Requirement »
Starting at the line below holding "3 menitikberatkan pada" and stopping at the line holding "which apprehend their", print every line exactly, both ends included, and leave the rest out.

(Source records)
○ ○ ○ ○ ○ ○ ○

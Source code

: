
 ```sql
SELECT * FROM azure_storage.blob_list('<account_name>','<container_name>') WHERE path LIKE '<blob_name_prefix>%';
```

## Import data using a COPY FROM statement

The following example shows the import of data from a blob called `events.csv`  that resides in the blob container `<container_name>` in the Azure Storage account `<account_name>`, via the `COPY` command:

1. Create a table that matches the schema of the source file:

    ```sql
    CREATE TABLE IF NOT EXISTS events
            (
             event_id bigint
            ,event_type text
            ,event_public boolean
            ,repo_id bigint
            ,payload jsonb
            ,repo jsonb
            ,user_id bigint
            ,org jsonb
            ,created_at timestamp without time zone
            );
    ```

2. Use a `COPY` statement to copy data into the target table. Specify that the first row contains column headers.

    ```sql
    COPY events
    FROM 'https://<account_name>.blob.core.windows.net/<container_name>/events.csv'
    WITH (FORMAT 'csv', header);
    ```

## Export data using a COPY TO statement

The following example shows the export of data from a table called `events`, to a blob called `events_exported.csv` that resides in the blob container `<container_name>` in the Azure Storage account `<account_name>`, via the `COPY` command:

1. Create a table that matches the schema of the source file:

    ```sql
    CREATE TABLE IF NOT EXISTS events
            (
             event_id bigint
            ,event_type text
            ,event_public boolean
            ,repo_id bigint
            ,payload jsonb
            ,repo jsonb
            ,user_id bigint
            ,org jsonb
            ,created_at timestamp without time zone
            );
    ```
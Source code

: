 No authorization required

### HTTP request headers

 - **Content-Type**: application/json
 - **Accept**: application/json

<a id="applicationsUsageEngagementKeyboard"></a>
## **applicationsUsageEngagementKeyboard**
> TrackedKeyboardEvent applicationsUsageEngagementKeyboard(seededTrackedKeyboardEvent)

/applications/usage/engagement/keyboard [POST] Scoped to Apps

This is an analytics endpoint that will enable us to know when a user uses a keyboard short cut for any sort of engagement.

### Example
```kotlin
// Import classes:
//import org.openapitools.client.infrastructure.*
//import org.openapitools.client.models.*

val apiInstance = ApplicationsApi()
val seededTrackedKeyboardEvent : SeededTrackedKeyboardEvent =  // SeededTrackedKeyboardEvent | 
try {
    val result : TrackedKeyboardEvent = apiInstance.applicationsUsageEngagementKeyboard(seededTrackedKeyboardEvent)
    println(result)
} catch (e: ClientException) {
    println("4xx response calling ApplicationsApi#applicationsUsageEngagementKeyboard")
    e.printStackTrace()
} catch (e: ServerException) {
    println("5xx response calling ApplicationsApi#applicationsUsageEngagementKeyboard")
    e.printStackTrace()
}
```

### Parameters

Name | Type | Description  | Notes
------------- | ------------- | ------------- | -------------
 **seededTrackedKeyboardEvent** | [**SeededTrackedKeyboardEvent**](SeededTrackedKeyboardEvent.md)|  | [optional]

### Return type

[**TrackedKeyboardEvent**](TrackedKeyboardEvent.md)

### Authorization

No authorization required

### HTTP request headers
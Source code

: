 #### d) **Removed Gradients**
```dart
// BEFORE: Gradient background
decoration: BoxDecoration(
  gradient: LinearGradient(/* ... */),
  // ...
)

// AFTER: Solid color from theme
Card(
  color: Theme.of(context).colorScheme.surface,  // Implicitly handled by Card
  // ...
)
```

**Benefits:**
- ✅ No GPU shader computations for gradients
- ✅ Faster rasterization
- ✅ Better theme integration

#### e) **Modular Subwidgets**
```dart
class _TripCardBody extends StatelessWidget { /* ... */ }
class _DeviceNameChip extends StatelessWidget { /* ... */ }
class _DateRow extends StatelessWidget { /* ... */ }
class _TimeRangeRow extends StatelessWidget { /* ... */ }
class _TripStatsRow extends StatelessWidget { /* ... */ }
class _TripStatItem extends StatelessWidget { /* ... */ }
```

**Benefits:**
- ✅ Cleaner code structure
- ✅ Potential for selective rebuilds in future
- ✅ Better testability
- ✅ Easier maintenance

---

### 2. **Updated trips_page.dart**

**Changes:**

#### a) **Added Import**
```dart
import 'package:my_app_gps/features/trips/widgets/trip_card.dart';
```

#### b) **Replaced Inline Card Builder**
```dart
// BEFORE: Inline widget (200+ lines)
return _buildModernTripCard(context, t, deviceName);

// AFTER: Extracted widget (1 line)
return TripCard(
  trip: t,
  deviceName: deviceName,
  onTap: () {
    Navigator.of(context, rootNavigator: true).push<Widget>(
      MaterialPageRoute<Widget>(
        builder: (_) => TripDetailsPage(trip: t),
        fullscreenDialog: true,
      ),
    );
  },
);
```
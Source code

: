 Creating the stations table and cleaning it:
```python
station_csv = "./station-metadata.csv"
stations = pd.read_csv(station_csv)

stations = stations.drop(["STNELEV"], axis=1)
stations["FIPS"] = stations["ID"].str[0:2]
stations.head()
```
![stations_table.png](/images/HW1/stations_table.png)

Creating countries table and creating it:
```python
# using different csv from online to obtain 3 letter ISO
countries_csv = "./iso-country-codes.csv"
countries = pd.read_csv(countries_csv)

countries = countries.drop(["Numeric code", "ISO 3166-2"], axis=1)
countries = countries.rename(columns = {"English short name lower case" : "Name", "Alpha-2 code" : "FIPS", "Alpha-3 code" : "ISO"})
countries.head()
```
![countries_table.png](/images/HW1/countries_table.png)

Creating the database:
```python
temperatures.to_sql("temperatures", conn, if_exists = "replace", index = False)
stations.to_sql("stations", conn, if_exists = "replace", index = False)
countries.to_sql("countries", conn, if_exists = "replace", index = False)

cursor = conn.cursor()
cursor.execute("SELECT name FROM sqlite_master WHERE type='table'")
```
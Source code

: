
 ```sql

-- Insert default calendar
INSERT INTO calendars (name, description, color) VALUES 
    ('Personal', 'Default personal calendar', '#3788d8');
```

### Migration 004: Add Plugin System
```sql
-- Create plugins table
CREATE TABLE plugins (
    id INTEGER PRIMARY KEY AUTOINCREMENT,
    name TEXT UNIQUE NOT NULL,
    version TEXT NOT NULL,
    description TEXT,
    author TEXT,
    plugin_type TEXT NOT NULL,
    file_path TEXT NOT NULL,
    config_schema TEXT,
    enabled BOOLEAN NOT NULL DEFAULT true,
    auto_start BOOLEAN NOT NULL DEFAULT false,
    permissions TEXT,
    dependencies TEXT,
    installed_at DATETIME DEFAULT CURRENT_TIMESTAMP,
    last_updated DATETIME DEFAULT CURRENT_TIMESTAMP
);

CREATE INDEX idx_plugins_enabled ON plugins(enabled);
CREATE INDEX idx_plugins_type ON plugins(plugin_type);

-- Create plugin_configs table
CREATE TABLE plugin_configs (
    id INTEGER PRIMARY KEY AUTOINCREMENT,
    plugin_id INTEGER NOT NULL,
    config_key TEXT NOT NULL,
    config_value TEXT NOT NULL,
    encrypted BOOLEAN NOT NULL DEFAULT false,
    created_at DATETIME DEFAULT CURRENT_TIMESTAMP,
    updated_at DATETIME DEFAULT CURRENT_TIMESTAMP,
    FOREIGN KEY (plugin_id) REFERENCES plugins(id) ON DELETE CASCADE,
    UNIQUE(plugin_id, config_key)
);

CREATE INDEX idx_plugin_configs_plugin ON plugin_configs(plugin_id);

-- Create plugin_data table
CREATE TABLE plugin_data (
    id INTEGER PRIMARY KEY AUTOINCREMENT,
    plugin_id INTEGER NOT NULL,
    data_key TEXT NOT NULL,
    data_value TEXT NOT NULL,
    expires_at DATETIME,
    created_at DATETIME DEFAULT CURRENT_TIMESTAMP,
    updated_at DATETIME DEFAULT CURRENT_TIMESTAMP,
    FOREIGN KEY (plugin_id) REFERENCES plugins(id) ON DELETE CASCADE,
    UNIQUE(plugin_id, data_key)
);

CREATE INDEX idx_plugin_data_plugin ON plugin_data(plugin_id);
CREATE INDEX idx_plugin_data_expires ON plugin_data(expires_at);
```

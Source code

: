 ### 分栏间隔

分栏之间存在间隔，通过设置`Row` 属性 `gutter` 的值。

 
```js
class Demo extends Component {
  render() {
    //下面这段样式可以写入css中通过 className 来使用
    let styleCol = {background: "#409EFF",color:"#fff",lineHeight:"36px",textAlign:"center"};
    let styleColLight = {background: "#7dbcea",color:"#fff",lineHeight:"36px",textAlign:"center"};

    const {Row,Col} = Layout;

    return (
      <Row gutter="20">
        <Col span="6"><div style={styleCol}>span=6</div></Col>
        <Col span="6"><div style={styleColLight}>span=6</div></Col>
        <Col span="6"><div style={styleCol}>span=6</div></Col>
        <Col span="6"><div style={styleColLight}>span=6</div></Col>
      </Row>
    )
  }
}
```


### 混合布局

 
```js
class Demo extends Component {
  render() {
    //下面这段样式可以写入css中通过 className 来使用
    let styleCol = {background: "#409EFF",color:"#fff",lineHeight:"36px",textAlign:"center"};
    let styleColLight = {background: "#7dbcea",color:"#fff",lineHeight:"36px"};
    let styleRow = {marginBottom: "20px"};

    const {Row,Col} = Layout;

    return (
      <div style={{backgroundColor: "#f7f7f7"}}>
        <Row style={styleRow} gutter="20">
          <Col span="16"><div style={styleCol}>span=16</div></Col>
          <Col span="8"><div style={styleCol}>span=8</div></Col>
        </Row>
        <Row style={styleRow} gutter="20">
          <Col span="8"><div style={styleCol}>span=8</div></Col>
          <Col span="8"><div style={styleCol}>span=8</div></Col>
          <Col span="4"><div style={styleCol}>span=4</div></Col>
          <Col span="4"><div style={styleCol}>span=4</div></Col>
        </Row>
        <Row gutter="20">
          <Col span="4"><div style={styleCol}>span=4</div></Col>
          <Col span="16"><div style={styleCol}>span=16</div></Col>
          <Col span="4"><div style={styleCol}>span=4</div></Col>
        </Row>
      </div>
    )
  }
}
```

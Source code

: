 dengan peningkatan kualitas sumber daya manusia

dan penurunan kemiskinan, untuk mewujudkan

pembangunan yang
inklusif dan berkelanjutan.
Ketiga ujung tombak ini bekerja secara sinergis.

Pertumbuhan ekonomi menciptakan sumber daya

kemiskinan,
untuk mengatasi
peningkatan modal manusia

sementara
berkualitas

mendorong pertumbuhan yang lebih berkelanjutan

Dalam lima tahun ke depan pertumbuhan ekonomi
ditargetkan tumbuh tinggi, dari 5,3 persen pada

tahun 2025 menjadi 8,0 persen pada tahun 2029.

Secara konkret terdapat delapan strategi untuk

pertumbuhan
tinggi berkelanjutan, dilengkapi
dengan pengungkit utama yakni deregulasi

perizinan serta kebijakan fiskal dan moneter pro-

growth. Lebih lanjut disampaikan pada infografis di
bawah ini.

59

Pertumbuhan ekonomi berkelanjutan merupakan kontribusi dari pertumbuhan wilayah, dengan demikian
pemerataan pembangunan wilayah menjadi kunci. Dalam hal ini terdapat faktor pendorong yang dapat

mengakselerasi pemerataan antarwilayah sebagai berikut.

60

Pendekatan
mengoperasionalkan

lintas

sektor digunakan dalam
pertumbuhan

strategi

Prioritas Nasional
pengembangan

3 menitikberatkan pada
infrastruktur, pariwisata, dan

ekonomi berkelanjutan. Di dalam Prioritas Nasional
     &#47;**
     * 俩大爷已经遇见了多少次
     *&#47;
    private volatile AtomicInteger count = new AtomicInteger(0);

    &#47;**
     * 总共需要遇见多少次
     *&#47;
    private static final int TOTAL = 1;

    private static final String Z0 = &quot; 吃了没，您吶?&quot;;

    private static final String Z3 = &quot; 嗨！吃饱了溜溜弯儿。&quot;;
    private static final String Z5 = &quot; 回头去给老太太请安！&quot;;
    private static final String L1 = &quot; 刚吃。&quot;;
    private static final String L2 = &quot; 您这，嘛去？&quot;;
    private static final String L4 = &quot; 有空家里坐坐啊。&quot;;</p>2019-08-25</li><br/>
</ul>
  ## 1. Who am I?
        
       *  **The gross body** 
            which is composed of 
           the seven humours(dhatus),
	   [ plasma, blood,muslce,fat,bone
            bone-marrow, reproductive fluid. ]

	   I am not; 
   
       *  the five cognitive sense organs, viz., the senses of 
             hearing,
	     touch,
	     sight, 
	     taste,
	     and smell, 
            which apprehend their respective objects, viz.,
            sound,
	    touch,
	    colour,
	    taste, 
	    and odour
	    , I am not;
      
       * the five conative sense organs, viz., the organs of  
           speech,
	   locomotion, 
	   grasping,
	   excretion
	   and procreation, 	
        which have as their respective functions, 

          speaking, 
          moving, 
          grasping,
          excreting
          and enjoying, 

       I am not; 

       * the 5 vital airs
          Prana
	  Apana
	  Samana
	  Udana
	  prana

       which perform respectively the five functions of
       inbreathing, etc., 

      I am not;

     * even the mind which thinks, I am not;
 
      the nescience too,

○ ○ ○ ○ ○ ○ ○

Your solution »
3 menitikberatkan pada
infrastruktur, pariwisata, dan

ekonomi berkelanjutan. Di dalam Prioritas Nasional
     &#47;**
     * 俩大爷已经遇见了多少次
     *&#47;
    private volatile AtomicInteger count = new AtomicInteger(0);

    &#47;**
     * 总共需要遇见多少次
     *&#47;
    private static final int TOTAL = 1;

    private static final String Z0 = &quot; 吃了没，您吶?&quot;;

    private static final String Z3 = &quot; 嗨！吃饱了溜溜弯儿。&quot;;
    private static final String Z5 = &quot; 回头去给老太太请安！&quot;;
    private static final String L1 = &quot; 刚吃。&quot;;
    private static final String L2 = &quot; 您这，嘛去？&quot;;
    private static final String L4 = &quot; 有空家里坐坐啊。&quot;;</p>2019-08-25</li><br/>
</ul>
  ## 1. Who am I?
        
       *  **The gross body** 
            which is composed of 
           the seven humours(dhatus),
	   [ plasma, blood,muslce,fat,bone
            bone-marrow, reproductive fluid. ]

	   I am not; 
   
       *  the five cognitive sense organs, viz., the senses of 
             hearing,
	     touch,
	     sight, 
	     taste,
	     and smell, 
            which apprehend their respective objects, viz.,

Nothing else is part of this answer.